The NB cars were withdrawn in four batches. 1938 saw the loss of 8, 15 and 16NB, followed by 9, 11, 13 and 17–22 inclusive in 1949. 7, 10 and 14 were withdrawn in 1951, and the last pair, 12 and 23, in 1955.

25NB, formerly 1NAB, was scrapped in 1940, followed by 27NB ex 3NAB in 1951. Both 24NB and 26NB were recorded as scrapped in 1954 with the bodies recycled, but the latter "returned to register" in 1957. 1NC was scrapped in 1954, followed by 4NC in 1957. 6 was officially scrapped in 1955, but the body has since been recovered by Puffing Billy. 2, 3 and 5NC do not have recorded scrapping dates. Of these, 2NC had been recommended for scrapping at Wangaratta in November 1953, but instead it was overhauled at Newport Workshops then transferred to Colac. The other two units, 3 and 5NC, remained in Victorian Railways service until transferred to the Emerald Tourist Railway Board.
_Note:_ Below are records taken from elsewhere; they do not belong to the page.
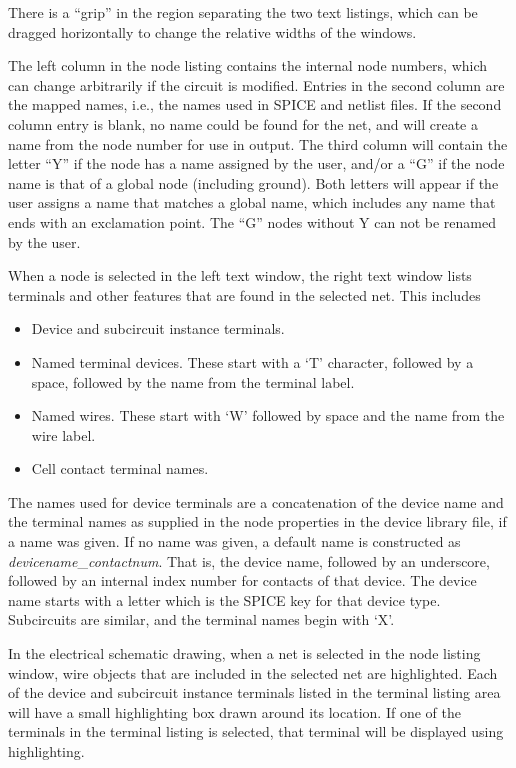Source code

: There is a ``grip'' in the region separating the two text listings,
which can be dragged horizontally to change the relative widths of the
windows.

The left column in the node listing contains the internal node
numbers, which can change arbitrarily if the circuit is modified. 
Entries in the second column are the mapped names, i.e., the names
used in SPICE and netlist files.  If the second column entry is blank,
no name could be found for the net, and {\Xic} will create a name from
the node number for use in output.  The third column will contain the
letter ``{\vt Y}'' if the node has a name assigned by the user, and/or
a ``{\vt G}'' if the node name is that of a global node (including
ground).  Both letters will appear if the user assigns a name that
matches a global name, which includes any name that ends with an
exclamation point.  The ``{\vt G}'' nodes without {\vt Y} can not be
renamed by the user.

When a node is selected in the left text window, the right text
window lists terminals and other features that are found in the
selected net.  This includes
\begin{itemize}
\item{Device and subcircuit instance terminals.}
\item{Named terminal devices.  These start with a `{\vt T}' character,
followed by a space, followed by the name from the terminal
label.}
\item{Named wires.  These start with `{\vt W}' followed by space and
the name from the wire label.}
\item{Cell contact terminal names.}
\end{itemize}

The names used for device terminals are a concatenation of the device
name and the terminal names as supplied in the node properties in the
device library file, if a name was given.  If no name was given, a
default name is constructed as {\it devicename\/}\_{\it contactnum\/}. 
That is, the device name, followed by an underscore, followed by an
internal index number for contacts of that device.  The device name
starts with a letter which is the SPICE key for that device type. 
Subcircuits are similar, and the terminal names begin with `{\vt X}'.

In the electrical schematic drawing, when a net is selected in the
node listing window, wire objects that are included in the selected
net are highlighted.  Each of the device and subcircuit instance
terminals listed in the terminal listing area will have a small
highlighting box drawn around its location.  If one of the terminals
in the terminal listing is selected, that terminal will be displayed
using highlighting.


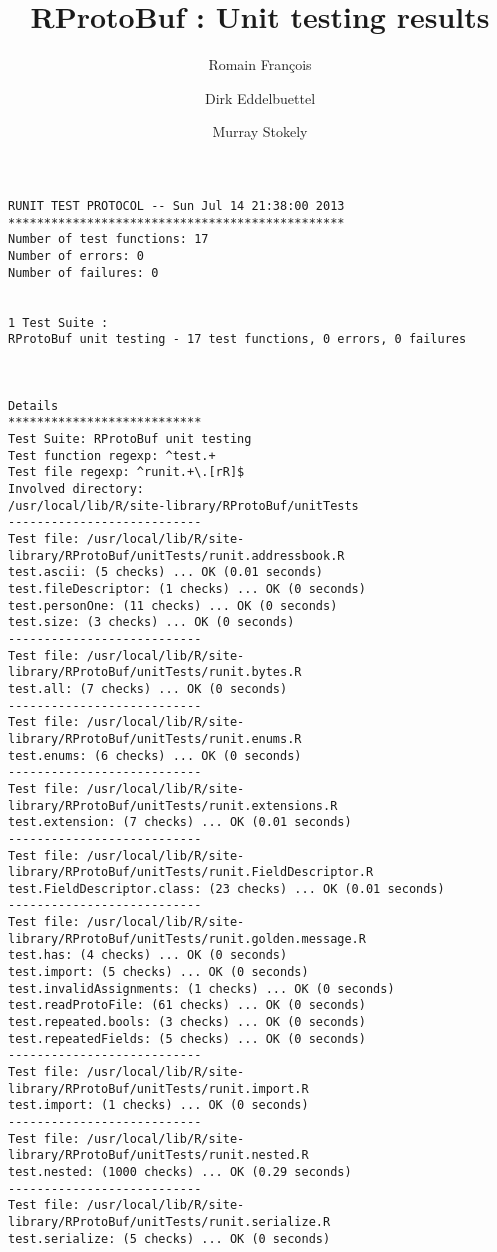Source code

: \documentclass[10pt]{article}
\author{Romain Fran\c{c}ois \and Dirk Eddelbuettel \and Murray Stokely}
\title{RProtoBuf : Unit testing results}
\begin{document}
\maketitle

\begin{verbatim}
RUNIT TEST PROTOCOL -- Sun Jul 14 21:38:00 2013 
*********************************************** 
Number of test functions: 17 
Number of errors: 0 
Number of failures: 0 

 
1 Test Suite : 
RProtoBuf unit testing - 17 test functions, 0 errors, 0 failures



Details 
*************************** 
Test Suite: RProtoBuf unit testing 
Test function regexp: ^test.+ 
Test file regexp: ^runit.+\.[rR]$ 
Involved directory: 
/usr/local/lib/R/site-library/RProtoBuf/unitTests 
--------------------------- 
Test file: /usr/local/lib/R/site-library/RProtoBuf/unitTests/runit.addressbook.R 
test.ascii: (5 checks) ... OK (0.01 seconds)
test.fileDescriptor: (1 checks) ... OK (0 seconds)
test.personOne: (11 checks) ... OK (0 seconds)
test.size: (3 checks) ... OK (0 seconds)
--------------------------- 
Test file: /usr/local/lib/R/site-library/RProtoBuf/unitTests/runit.bytes.R 
test.all: (7 checks) ... OK (0 seconds)
--------------------------- 
Test file: /usr/local/lib/R/site-library/RProtoBuf/unitTests/runit.enums.R 
test.enums: (6 checks) ... OK (0 seconds)
--------------------------- 
Test file: /usr/local/lib/R/site-library/RProtoBuf/unitTests/runit.extensions.R 
test.extension: (7 checks) ... OK (0.01 seconds)
--------------------------- 
Test file: /usr/local/lib/R/site-library/RProtoBuf/unitTests/runit.FieldDescriptor.R 
test.FieldDescriptor.class: (23 checks) ... OK (0.01 seconds)
--------------------------- 
Test file: /usr/local/lib/R/site-library/RProtoBuf/unitTests/runit.golden.message.R 
test.has: (4 checks) ... OK (0 seconds)
test.import: (5 checks) ... OK (0 seconds)
test.invalidAssignments: (1 checks) ... OK (0 seconds)
test.readProtoFile: (61 checks) ... OK (0 seconds)
test.repeated.bools: (3 checks) ... OK (0 seconds)
test.repeatedFields: (5 checks) ... OK (0 seconds)
--------------------------- 
Test file: /usr/local/lib/R/site-library/RProtoBuf/unitTests/runit.import.R 
test.import: (1 checks) ... OK (0 seconds)
--------------------------- 
Test file: /usr/local/lib/R/site-library/RProtoBuf/unitTests/runit.nested.R 
test.nested: (1000 checks) ... OK (0.29 seconds)
--------------------------- 
Test file: /usr/local/lib/R/site-library/RProtoBuf/unitTests/runit.serialize.R 
test.serialize: (5 checks) ... OK (0 seconds)\end{verbatim}
\end{document}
Puffing Billy Railway currently has former NABABs 2 and 4 in service as 26NAC and 24NB respectively, along with vans 2NC and 5NC. The Railway also has 3NC, 6NC, 8NB and 14NB awaiting restoration. 3NC was notable as one of the original Puffing Billy Preservation Society vehicles.

NQR open trucks in holiday traffic
Following the first world war traffic on the Upper Ferntree Gully to Gembrook line increased drastically, and the Victorian Railways were ill-prepared to manage this. As a short-term solution some of the NQR open trucks were fitted with seats and removable frameworks supporting canvas roofs and curtains, and trucks NQR 114 and 140 were identified as having screw-type hand brakes fitted in addition to normal air brakes, permitting their use in lieu of brake vans—but only in the city-bound direction, and only for holiday traffic. Notably, this modification is not reflected in the Rolling Stock Register for either truck. Both were recorded as sold privately in 1954.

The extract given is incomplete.